# Jr. Gent I???



## Johnturner (May 20, 2014)

OK I know I'm your favorite pain in the rear end...but...
@David Seaba was kind enough to send me a Jr. Gent fountain pen kit (along with many packing peanuts) and I promptly damaged the tubes beyond repair. I feel pretty stupid.
I have looked at several sites and I cannot find Jr. Gent I tubes, and Jr. Gent II tubes do not fit.
Does anyone know where I could get a set of Jr. Gent I tubes?
John
PS Don't tell David!


----------



## Karl_99 (May 20, 2014)

Smitty's Pen Works has them ... http://www.smittyspenworks.com/


----------



## NYWoodturner (May 20, 2014)

John - I probably have some. I'll be in the shop tomorrow. PM me if you don't hear from me by noon. I should be able to get them in the mail tomorrow.


----------



## Karl_99 (May 20, 2014)

Oh...and I won't tell David ...


----------



## Wildthings (May 20, 2014)

Right here ---> CLICK


----------



## David Seaba (May 20, 2014)

@Johnturner 
The navigator tubes from woodcraft will work I've used them in the past.
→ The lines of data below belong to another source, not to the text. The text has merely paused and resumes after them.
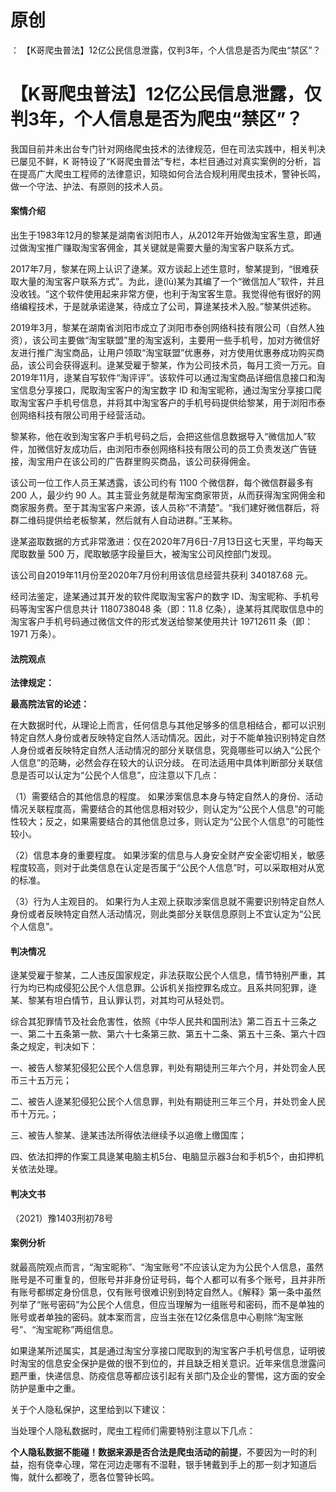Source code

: # 原创
：  【K哥爬虫普法】12亿公民信息泄露，仅判3年，个人信息是否为爬虫“禁区”？

# 【K哥爬虫普法】12亿公民信息泄露，仅判3年，个人信息是否为爬虫“禁区”？

> 
我国目前并未出台专门针对网络爬虫技术的法律规范，但在司法实践中，相关判决已屡见不鲜，K 哥特设了“K哥爬虫普法”专栏，本栏目通过对真实案例的分析，旨在提高广大爬虫工程师的法律意识，知晓如何合法合规利用爬虫技术，警钟长鸣，做一个守法、护法、有原则的技术人员。


#### 案情介绍

出生于1983年12月的黎某是湖南省浏阳市人，从2012年开始做淘宝客生意，即通过做淘宝推广赚取淘宝客佣金，其关键就是需要大量的淘宝客户联系方式。

2017年7月，黎某在网上认识了逯某。双方谈起上述生意时，黎某提到，“很难获取大量的淘宝客户联系方式”。为此，逯(lù)某为其编了一个“微信加人”软件，并且没收钱。“这个软件使用起来非常方便，也利于淘宝客生意。我觉得他有很好的网络编程技术，于是就承诺逯某，待成立了公司，算逯某技术入股。”黎某供述称。

2019年3月，黎某在湖南省浏阳市成立了浏阳市泰创网络科技有限公司（自然人独资），该公司主要做“淘宝联盟”里的淘宝返利，主要用一些手机号，加对方微信好友进行推广淘宝商品，让用户领取“淘宝联盟”优惠券，对方使用优惠券成功购买商品，该公司会获得返利。逯某受雇于黎某，作为公司技术员，每月工资一万元。自2019年11月，逯某自写软件“淘评评”。该软件可以通过淘宝商品详细信息接口和淘宝信息分享接口，爬取淘宝客户的淘宝数字 ID 和淘宝昵称，通过淘宝分享接口爬取淘宝客户手机号信息，并将其中淘宝客户的手机号码提供给黎某，用于浏阳市泰创网络科技有限公司用于经营活动。

黎某称，他在收到淘宝客户手机号码之后，会把这些信息数据导入“微信加人”软件，加微信好友成功后，由浏阳市泰创网络科技有限公司的员工负责发送广告链接，淘宝用户在该公司的广告群里购买商品，该公司获得佣金。

该公司一位工作人员王某透露，该公司约有 1100 个微信群，每个微信群最多有 200 人，最少约 90 人。其主营业务就是帮淘宝商家带货，从而获得淘宝网佣金和商家服务费。至于其淘宝客户来源，该人员称“不清楚”。“我们建好微信群后，将群二维码提供给老板黎某，然后就有人自动进群。”王某称。

逯某盗取数据的方式非常激进：仅在2020年7月6日-7月13日这七天里，平均每天爬取数量 500 万，爬取敏感字段量巨大，被淘宝公司风控部门发现。

该公司自2019年11月份至2020年7月份利用该信息经营共获利 340187.68 元。

经司法鉴定，逯某通过其开发的软件爬取淘宝客户的数字 ID、淘宝昵称、手机号码等淘宝客户信息共计 1180738048 条（即：11.8 亿条），逯某将其爬取信息中的淘宝客户手机号码通过微信文件的形式发送给黎某使用共计 19712611 条（即：1971 万条）。

#### 法院观点

**法律规定：**

**最高院法官的论述：**

在大数据时代，从理论上而言，任何信息与其他足够多的信息相结合，都可以识别特定自然人身份或者反映特定自然人活动情况。因此，对于不能单独识别特定自然人身份或者反映特定自然人活动情况的部分关联信息，究竟哪些可以纳入“公民个人信息”的范畴，必然会存在较大的认识分歧。 在司法适用中具体判断部分关联信息是否可以认定为“公民个人信息”，应注意以下几点： 

（1）需要结合的其他信息的程度。 如果涉案信息本身与特定自然人的身份、活动情况关联程度高，需要结合的其他信息相对较少，则认定为“公民个人信息”的可能性较大；反之，如果需要结合的其他信息过多，则认定为“公民个人信息”的可能性较小。

（2）信息本身的重要程度。 如果涉案的信息与人身安全财产安全密切相关，敏感程度较高，则对于此类信息在认定是否属于“公民个人信息”时，可以采取相对从宽的标准。

（3）行为人主观目的。 如果行为人主观上获取涉案信息就不需要识别特定自然人身份或者反映特定自然人活动情况，则此类部分关联信息原则上不宜认定为“公民个人信息”。

#### 判决情况

逯某受雇于黎某，二人违反国家规定，非法获取公民个人信息，情节特别严重，其行为均已构成侵犯公民个人信息罪。公诉机关指控罪名成立。且系共同犯罪，逯某、黎某有坦白情节，且认罪认罚，对其均可从轻处罚。

综合其犯罪情节及社会危害性，依照《中华人民共和国刑法》第二百五十三条之一、第二十五条第一款、第六十七条第三款、第五十二条、第五十三条、第六十四条之规定，判决如下：

一、被告人黎某犯侵犯公民个人信息罪，判处有期徒刑三年六个月，并处罚金人民币三十五万元；

二、被告人逯某犯侵犯公民个人信息罪，判处有期徒刑三年三个月，并处罚金人民币十万元。；

三、被告人黎某、逯某违法所得依法继续予以追缴上缴国库；

四、依法扣押的作案工具逯某电脑主机5台、电脑显示器3台和手机5个，由扣押机关依法处理。

#### 判决文书

（2021）豫1403刑初78号

#### 案例分析

就最高院观点而言，“淘宝昵称”、“淘宝账号”不应该认定为为公民个人信息，虽然账号是不可重复的，但账号并非身份证号码，每个人都可以有多个账号，且并非所有账号都绑定身份信息，仅有账号很难识别到特定自然人。《解释》第一条中虽然列举了“账号密码”为公民个人信息，但应当理解为一组账号和密码，而不是单独的账号或者单独的密码。就本案而言，应当主张在12亿条信息中心剔除“淘宝账号”、“淘宝昵称”两组信息。

如果逯某所述属实，其是通过淘宝分享接口爬取到的淘宝客户手机号信息，证明彼时淘宝的信息安全保护是做的很不到位的，并且缺乏相关意识。近年来信息泄露问题严重，快递信息、防疫信息等都应该引起有关部门及企业的警惕，这方面的安全防护是重中之重。

关于个人隐私保护，这里给到以下建议：

当处理个人隐私数据时，爬虫工程师们需要特别注意以下几点：

**个人隐私数据不能碰！数据来源是否合法是爬虫活动的前提**，不要因为一时的利益，抱有侥幸心理，常在河边走哪有不湿鞋，银手铐戴到手上的那一刻才知道后悔，就什么都晚了，愿各位警钟长鸣。 <img alt="" src="https://i-blog.csdnimg.cn/blog_migrate/3ee39ee5b5d47ddfb6344fac73299eeb.png"/>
If you can't find any let me know and I could send you some.
David


----------



## Johnturner (May 20, 2014)

Karl
I checked again tonight and they do not have them.

Scott
That would be great. I'll trade PM's and send you some blanks.
John

Reactions: Like 1


----------



## David Seaba (May 20, 2014)

Ps @Karl_99 didn't tell me.

Reactions: Funny 1


----------



## Karl_99 (May 20, 2014)

John:

Smitty calls them Caballero pen sets, but it is the same as a Jr. Gent 1. If you go to his site and look at the "Pen Kit Parts" tab and then go to the brass tubes. He has them listed as Jr. Gent 1 in a drop down menu.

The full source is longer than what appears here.